Loading of data is done by assigning a file.path to the function's filepath
variable.
database <- Combine_databases(kegg_brite_20191208, kegg_module_20190723)
All of the preprocessing is handled by the Pre_process_input
function.
This function consecutively performs the following tasks:
- Data Loading
- Normalization -> Default normalization method between samples and by bin
- Filtering -> the choice between Mean Absolute Deviation ('MAD') and based on Standard Deviation ('stdev')
RNAseq.data <- Pre_process_input(file.path,
database = annotation.db.path,
normalize.method = T,
filter.method ='MAD',
filter.low.coverage = T)
In this vignette, the Pearson Correlation and the Normalized Rank Euclidean Distance are used. The user is free to implement different metrics, as long as the function parameters are identical to the ones in the example PC and NRED functions. In these examples, rowA and rowB are rows from RNAseq.data$table.
# Calculates the Pearson Correlation
PC <- function(rowA, rowB, RNAseq.features){
return(cor(as.numeric(rowA[RNAseq.features$sample.columns]),
as.numeric(rowB[RNAseq.features$sample.columns])
)
)
}
# Calculates the Normalized Rank Euclidean Distance
NRED <- function(rowA, rowB, RNAseq.features) {
r.A <- as.numeric(rowA[ RNAseq.features$rank.columns ])
r.B <- as.numeric(rowB[ RNAseq.features$rank.columns ])
return(
sum((r.A - r.B) * (r.A - r.B))
)
}
# Combine multiple distance metrics to complement each other.
distance.metrics <- list("NRED" = NRED,
"PC" = PC)
bkgd.individual <- Individual_Annotation_Background(RNAseq.data,
N = 5000,
metrics = distance.metrics,
threads = 3)
bkgd.individual.Zscores <- Calc_Z_scores(bkgd.individual, distance.metrics)

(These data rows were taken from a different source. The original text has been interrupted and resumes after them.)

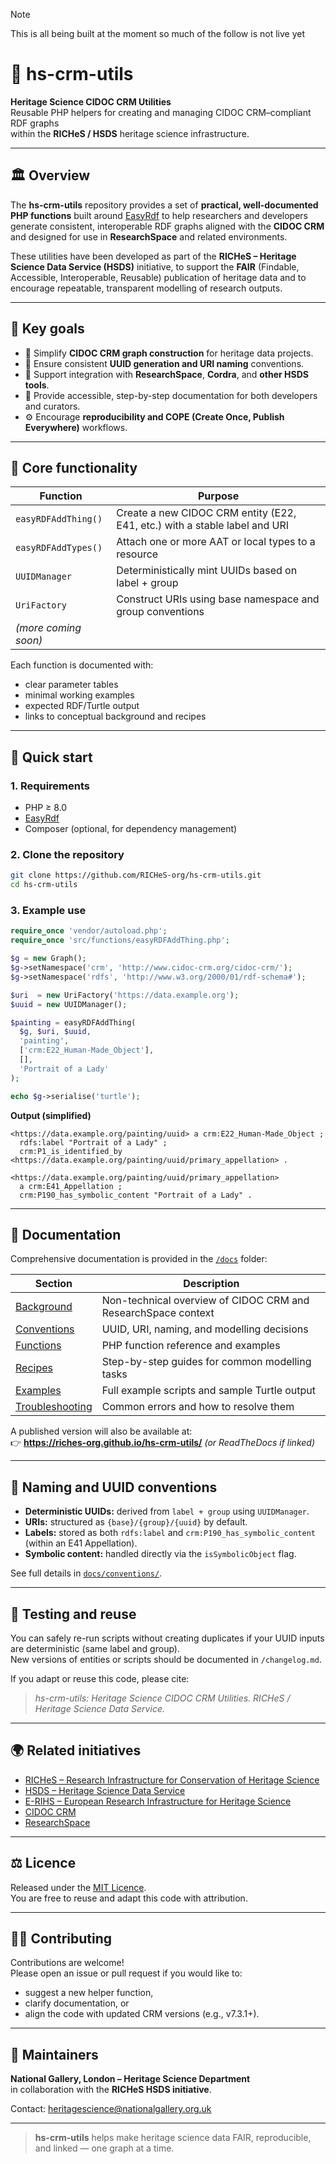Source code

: > [!NOTE]
> This is all being built at the moment so much of the follow is not live yet

# 🧩 hs-crm-utils

**Heritage Science CIDOC CRM Utilities**  
Reusable PHP helpers for creating and managing CIDOC CRM–compliant RDF graphs  
within the **RICHeS / HSDS** heritage science infrastructure.

---

## 🏛️ Overview

The **hs-crm-utils** repository provides a set of **practical, well-documented PHP functions** built around [EasyRdf](https://www.easyrdf.org/) to help researchers and developers generate consistent, interoperable RDF graphs aligned with the **CIDOC CRM** and designed for use in **ResearchSpace** and related environments.

These utilities have been developed as part of the **RICHeS – Heritage Science Data Service (HSDS)** initiative, to support the **FAIR** (Findable, Accessible, Interoperable, Reusable) publication of heritage data and to encourage repeatable, transparent modelling of research outputs.

---

## 🎯 Key goals

- 🧱 Simplify **CIDOC CRM graph construction** for heritage data projects.  
- 🪪 Ensure consistent **UUID generation and URI naming** conventions.  
- 🧩 Support integration with **ResearchSpace**, **Cordra**, and **other HSDS tools**.  
- 📖 Provide accessible, step-by-step documentation for both developers and curators.  
- ⚙️ Encourage **reproducibility and COPE (Create Once, Publish Everywhere)** workflows.  

---

## 🧰 Core functionality

| Function | Purpose |
|-----------|----------|
| `easyRDFAddThing()` | Create a new CIDOC CRM entity (E22, E41, etc.) with a stable label and URI |
| `easyRDFAddTypes()` | Attach one or more AAT or local types to a resource |
| `UUIDManager` | Deterministically mint UUIDs based on label + group |
| `UriFactory` | Construct URIs using base namespace and group conventions |
| *(more coming soon)* | |

Each function is documented with:
- clear parameter tables  
- minimal working examples  
- expected RDF/Turtle output  
- links to conceptual background and recipes

---

## 🚀 Quick start

### 1. Requirements
- PHP ≥ 8.0  
- [EasyRdf](https://www.easyrdf.org/docs/)  
- Composer (optional, for dependency management)  

### 2. Clone the repository
```bash
git clone https://github.com/RICHeS-org/hs-crm-utils.git
cd hs-crm-utils
```

### 3. Example use
```php
require_once 'vendor/autoload.php';
require_once 'src/functions/easyRDFAddThing.php';

$g = new Graph();
$g->setNamespace('crm', 'http://www.cidoc-crm.org/cidoc-crm/');
$g->setNamespace('rdfs', 'http://www.w3.org/2000/01/rdf-schema#');

$uri  = new UriFactory('https://data.example.org');
$uuid = new UUIDManager();

$painting = easyRDFAddThing(
  $g, $uri, $uuid,
  'painting',
  ['crm:E22_Human-Made_Object'],
  [],
  'Portrait of a Lady'
);

echo $g->serialise('turtle');
```

**Output (simplified)**

```turtle
<https://data.example.org/painting/uuid> a crm:E22_Human-Made_Object ;
  rdfs:label "Portrait of a Lady" ;
  crm:P1_is_identified_by <https://data.example.org/painting/uuid/primary_appellation> .

<https://data.example.org/painting/uuid/primary_appellation>
  a crm:E41_Appellation ;
  crm:P190_has_symbolic_content "Portrait of a Lady" .
```

---

## 📘 Documentation

Comprehensive documentation is provided in the [`/docs`](docs/) folder:

| Section | Description |
|----------|-------------|
| [Background](docs/background/) | Non-technical overview of CIDOC CRM and ResearchSpace context |
| [Conventions](docs/conventions/) | UUID, URI, naming, and modelling decisions |
| [Functions](docs/functions/) | PHP function reference and examples |
| [Recipes](docs/recipes/) | Step-by-step guides for common modelling tasks |
| [Examples](docs/examples/) | Full example scripts and sample Turtle output |
| [Troubleshooting](docs/troubleshooting.md) | Common errors and how to resolve them |

A published version will also be available at:  
👉 **https://riches-org.github.io/hs-crm-utils/** *(or ReadTheDocs if linked)*

---

## 🧭 Naming and UUID conventions

- **Deterministic UUIDs:** derived from `label + group` using `UUIDManager`.  
- **URIs:** structured as `{base}/{group}/{uuid}` by default.  
- **Labels:** stored as both `rdfs:label` and `crm:P190_has_symbolic_content` (within an E41 Appellation).  
- **Symbolic content:** handled directly via the `isSymbolicObject` flag.  

See full details in [`docs/conventions/`](docs/conventions/).

---

## 🧪 Testing and reuse

You can safely re-run scripts without creating duplicates if your UUID inputs are deterministic (same label and group).  
New versions of entities or scripts should be documented in `/changelog.md`.

If you adapt or reuse this code, please cite:
> *hs-crm-utils: Heritage Science CIDOC CRM Utilities. RICHeS / Heritage Science Data Service.*

---

## 🌍 Related initiatives

- [RICHeS – Research Infrastructure for Conservation of Heritage Science](https://riches-ukri.org)  
- [HSDS – Heritage Science Data Service](https://heritagesciencedata.uk)  
- [E-RIHS – European Research Infrastructure for Heritage Science](https://www.e-rihs.eu)  
- [CIDOC CRM](https://www.cidoc-crm.org)  
- [ResearchSpace](https://www.researchspace.org)  

---

## ⚖️ Licence

Released under the [MIT Licence](LICENSE).  
You are free to reuse and adapt this code with attribution.

---

## 🧑‍💻 Contributing

Contributions are welcome!  
Please open an issue or pull request if you would like to:
- suggest a new helper function,  
- clarify documentation, or  
- align the code with updated CRM versions (e.g., v7.3.1+).

---

## 📅 Maintainers

**National Gallery, London – Heritage Science Department**  
in collaboration with the **RICHeS HSDS initiative**.

Contact: [heritagescience@nationalgallery.org.uk](mailto:heritagescience@nationalgallery.org.uk)

---

> **hs-crm-utils** helps make heritage science data FAIR, reproducible, and linked — one graph at a time.

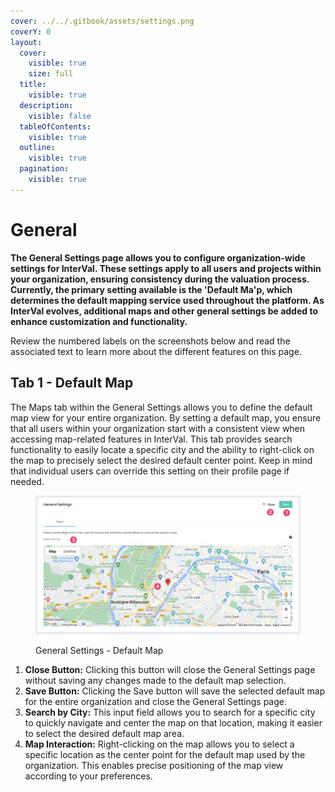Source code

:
 ```yaml
---
cover: ../../.gitbook/assets/settings.png
coverY: 0
layout:
  cover:
    visible: true
    size: full
  title:
    visible: true
  description:
    visible: false
  tableOfContents:
    visible: true
  outline:
    visible: true
  pagination:
    visible: true
---
```


# General

**The General Settings page allows you to configure organization-wide settings for InterVal. These settings apply to all users and projects within your organization, ensuring consistency during the valuation process. Currently, the primary setting available is the 'Default Ma'p, which determines the default mapping service used throughout the platform. As InterVal evolves, additional maps and other general settings be added to enhance customization and functionality.**

Review the numbered labels on the screenshots below and read the associated text to learn more about the different features on this page.

## Tab 1 - Default Map

The Maps tab within the General Settings allows you to define the default map view for your entire organization. By setting a default map, you ensure that all users within your organization start with a consistent view when accessing map-related features in InterVal. This tab provides search functionality to easily locate a specific city and the ability to right-click on the map to precisely select the desired default center point. Keep in mind that individual users can override this setting on their profile page if needed.

<figure><img src="../../.gitbook/assets/General Settings - Default Map" alt=""><figcaption><p>General Settings - Default Map</p></figcaption></figure>

1. **Close Button:** Clicking this button will close the General Settings page without saving any changes made to the default map selection.
2. **Save Button:** Clicking the Save button will save the selected default map for the entire organization and close the General Settings page.
3. **Search by City:** This input field allows you to search for a specific city to quickly navigate and center the map on that location, making it easier to select the desired default map area.
4. **Map Interaction:** Right-clicking on the map allows you to select a specific location as the center point for the default map used by the organization. This enables precise positioning of the map view according to your preferences.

bkgd.traits <- Random_Trait_Background(RNAseq.data,
bkgd.individual.Zscores,
N = 5000,
metrics = distance.metrics,
threads = 4)
pairwise.distances <- Calc_Pairwise_Annotation_Distance(RNAseq.data,
RNAseq.data$features$annotation.db,
distance.metrics,
bkgd.individual.Zscores,
show.progress = F,
threads = 4)
trait.attributes <- Identify_Trait_Attributes(RNAseq.data = RNAseq.data,
pairwise.distances = pairwise.distances,
threads = 4)
trait.attributes.pruned <- Prune_Trait_Attributes(trait.attributes, bkgd.traits,
RNAseq.data,
p.threshold = 0.05,
pairwise.distances = pairwise.distances,
bkgd.individual.Zscores = bkgd.individual.Zscores)
sbs.trait.attributes <- Traitattributes_To_Sbsmatrix(trait.attributes.pruned, RNAseq.data$features$bins)
This sbs.trait.attributes
table is then used for downstream exploration of expression profiles and trait attributes across organisms.